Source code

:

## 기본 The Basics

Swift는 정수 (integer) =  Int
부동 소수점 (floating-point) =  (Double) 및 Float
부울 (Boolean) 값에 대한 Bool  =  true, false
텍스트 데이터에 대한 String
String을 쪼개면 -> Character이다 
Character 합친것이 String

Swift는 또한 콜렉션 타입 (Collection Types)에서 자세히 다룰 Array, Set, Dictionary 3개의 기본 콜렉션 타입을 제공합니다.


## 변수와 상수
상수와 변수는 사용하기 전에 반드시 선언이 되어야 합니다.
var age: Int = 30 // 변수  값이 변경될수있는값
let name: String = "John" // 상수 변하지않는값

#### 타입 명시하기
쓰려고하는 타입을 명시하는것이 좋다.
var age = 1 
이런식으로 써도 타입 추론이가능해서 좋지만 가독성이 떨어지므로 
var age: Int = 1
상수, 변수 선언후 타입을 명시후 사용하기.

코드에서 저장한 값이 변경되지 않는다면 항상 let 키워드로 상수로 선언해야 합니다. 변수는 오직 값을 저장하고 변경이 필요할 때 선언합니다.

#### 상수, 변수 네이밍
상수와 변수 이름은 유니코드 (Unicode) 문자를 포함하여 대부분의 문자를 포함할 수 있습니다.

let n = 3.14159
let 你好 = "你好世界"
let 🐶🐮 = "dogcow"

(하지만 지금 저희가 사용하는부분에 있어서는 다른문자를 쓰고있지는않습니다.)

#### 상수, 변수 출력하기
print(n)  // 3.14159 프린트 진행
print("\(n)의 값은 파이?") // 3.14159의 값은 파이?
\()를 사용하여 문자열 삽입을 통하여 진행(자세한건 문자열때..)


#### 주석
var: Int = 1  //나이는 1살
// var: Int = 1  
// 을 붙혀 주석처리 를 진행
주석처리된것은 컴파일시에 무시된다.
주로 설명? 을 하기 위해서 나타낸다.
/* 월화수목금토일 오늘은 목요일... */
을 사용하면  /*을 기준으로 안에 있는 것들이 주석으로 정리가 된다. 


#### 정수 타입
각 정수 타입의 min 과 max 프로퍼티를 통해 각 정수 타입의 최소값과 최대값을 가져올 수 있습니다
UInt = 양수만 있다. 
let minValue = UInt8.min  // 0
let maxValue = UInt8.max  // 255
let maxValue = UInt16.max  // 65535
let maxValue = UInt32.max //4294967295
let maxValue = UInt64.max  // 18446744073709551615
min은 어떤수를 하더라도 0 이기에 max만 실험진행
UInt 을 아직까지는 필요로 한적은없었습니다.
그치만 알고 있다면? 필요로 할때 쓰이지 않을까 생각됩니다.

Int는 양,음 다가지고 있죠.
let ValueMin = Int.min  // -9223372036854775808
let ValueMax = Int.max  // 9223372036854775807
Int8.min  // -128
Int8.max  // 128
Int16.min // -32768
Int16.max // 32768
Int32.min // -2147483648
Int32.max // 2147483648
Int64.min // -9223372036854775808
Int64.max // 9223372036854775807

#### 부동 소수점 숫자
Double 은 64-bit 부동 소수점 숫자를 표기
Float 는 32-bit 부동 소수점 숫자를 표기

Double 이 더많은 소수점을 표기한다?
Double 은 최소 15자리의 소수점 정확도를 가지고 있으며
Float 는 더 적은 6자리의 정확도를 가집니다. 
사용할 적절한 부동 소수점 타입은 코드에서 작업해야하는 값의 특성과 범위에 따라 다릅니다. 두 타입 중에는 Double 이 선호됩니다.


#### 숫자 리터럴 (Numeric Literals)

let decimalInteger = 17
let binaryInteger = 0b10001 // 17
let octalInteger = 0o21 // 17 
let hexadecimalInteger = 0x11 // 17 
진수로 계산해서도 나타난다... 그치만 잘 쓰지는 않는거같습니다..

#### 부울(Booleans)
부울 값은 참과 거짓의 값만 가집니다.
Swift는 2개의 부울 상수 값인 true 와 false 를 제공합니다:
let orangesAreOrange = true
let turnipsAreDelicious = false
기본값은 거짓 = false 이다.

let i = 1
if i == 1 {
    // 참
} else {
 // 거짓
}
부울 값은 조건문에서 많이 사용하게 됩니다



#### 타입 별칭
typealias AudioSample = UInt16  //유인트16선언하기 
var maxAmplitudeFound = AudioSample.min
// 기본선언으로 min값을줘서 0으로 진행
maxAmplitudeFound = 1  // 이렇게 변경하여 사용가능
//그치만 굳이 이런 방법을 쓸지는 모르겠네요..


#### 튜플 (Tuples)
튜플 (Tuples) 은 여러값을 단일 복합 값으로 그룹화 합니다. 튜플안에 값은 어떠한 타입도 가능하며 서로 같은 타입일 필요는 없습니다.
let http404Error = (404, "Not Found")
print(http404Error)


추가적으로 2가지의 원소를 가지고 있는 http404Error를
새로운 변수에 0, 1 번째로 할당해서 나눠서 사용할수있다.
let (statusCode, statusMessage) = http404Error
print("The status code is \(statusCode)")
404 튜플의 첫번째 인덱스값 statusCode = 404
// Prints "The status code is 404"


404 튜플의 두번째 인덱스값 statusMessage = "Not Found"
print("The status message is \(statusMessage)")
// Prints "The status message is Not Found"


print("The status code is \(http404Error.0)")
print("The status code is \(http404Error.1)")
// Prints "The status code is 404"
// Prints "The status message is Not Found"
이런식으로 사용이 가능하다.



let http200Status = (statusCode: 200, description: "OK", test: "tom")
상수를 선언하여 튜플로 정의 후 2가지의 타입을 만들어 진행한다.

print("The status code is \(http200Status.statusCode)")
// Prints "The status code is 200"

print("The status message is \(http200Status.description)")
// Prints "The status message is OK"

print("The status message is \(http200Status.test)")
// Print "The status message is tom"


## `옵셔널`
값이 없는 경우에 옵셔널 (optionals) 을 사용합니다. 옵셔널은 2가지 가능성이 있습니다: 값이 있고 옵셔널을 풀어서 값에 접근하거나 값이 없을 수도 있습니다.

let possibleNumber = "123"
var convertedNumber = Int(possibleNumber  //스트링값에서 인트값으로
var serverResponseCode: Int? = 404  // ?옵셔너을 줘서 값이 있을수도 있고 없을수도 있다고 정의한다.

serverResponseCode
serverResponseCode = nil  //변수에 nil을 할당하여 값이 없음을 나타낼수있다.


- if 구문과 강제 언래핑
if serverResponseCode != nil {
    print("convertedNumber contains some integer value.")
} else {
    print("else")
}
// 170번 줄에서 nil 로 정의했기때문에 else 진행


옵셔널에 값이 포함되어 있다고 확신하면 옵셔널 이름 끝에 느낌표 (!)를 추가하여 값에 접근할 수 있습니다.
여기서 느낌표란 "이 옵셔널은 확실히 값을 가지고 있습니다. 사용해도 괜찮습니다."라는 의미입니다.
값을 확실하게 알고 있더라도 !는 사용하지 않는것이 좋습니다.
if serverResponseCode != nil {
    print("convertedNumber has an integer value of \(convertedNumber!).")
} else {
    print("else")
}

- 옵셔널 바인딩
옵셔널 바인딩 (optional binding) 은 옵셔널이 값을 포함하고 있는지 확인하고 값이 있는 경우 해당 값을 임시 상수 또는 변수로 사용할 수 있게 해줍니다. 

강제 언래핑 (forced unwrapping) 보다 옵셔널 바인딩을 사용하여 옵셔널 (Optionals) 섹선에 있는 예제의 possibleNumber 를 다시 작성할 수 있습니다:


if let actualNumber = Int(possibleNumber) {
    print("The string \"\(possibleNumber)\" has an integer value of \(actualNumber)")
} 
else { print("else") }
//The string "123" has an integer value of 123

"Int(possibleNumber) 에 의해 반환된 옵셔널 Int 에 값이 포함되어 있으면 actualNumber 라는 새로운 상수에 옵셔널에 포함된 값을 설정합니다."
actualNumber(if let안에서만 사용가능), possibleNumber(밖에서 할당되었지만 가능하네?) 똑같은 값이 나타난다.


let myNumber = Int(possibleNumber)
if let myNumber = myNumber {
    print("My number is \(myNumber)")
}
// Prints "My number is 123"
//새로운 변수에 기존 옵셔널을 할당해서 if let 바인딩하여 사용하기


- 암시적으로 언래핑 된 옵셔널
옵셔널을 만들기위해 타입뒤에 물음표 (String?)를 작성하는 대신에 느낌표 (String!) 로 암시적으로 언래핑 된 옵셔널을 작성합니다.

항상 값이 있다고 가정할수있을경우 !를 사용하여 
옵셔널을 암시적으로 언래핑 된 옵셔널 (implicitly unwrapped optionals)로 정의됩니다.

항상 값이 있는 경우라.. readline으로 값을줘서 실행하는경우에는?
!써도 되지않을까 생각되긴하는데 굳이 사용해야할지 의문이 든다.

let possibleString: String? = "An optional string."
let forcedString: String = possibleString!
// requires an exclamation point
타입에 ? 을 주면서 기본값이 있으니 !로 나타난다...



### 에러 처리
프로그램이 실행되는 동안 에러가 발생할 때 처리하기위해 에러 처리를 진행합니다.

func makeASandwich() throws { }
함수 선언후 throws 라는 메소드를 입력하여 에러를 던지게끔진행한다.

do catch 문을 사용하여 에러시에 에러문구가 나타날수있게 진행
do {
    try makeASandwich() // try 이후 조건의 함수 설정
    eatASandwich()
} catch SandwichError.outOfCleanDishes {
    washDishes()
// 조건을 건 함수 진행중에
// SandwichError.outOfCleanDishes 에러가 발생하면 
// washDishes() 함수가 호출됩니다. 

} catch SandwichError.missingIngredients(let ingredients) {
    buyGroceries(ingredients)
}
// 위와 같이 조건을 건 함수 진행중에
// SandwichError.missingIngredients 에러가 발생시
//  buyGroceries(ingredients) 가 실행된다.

****************

What you are asked to do :: Please copy each line of the material that contains the word "옵셔널을".

Exercise solution ::
값이 없는 경우에 옵셔널 (optionals) 을 사용합니다. 옵셔널은 2가지 가능성이 있습니다: 값이 있고 옵셔널을 풀어서 값에 접근하거나 값이 없을 수도 있습니다.
//새로운 변수에 기존 옵셔널을 할당해서 if let 바인딩하여 사용하기
옵셔널을 만들기위해 타입뒤에 물음표 (String?)를 작성하는 대신에 느낌표 (String!) 로 암시적으로 언래핑 된 옵셔널을 작성합니다.
옵셔널을 암시적으로 언래핑 된 옵셔널 (implicitly unwrapped optionals)로 정의됩니다.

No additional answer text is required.